Can you pull out each line of the data below that includes the word "future"?

→ MATERIAL PROVIDED
========================

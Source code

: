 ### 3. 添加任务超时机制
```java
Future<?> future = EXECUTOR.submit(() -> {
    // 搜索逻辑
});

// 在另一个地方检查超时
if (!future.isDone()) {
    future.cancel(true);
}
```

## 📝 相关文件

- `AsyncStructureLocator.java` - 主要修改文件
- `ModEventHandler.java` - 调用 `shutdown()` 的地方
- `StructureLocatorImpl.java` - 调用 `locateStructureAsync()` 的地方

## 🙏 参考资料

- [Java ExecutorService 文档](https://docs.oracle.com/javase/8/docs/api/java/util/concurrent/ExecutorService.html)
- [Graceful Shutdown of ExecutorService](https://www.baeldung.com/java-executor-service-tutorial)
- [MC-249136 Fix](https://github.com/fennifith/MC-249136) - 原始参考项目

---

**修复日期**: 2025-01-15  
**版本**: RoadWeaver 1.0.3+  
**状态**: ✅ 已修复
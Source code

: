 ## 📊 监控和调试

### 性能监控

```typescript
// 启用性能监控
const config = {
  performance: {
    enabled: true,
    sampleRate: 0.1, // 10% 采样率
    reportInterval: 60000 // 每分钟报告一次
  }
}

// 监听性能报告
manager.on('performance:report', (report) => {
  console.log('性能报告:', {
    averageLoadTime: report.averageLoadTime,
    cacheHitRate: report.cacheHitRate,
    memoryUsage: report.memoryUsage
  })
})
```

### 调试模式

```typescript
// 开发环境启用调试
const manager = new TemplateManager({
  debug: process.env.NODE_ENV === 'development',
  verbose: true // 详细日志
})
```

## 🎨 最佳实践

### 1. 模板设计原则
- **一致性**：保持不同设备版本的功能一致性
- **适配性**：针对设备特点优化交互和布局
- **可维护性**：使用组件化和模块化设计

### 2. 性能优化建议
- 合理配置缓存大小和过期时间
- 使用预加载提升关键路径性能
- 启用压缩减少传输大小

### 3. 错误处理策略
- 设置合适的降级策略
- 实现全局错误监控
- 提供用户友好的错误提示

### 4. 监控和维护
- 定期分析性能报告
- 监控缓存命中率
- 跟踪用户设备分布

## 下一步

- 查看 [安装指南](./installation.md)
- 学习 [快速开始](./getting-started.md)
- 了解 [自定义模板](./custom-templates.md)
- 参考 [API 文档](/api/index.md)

========================

→ ANSWER BOX
Future<?> future = EXECUTOR.submit(() -> {
if (!future.isDone()) {
    future.cancel(true);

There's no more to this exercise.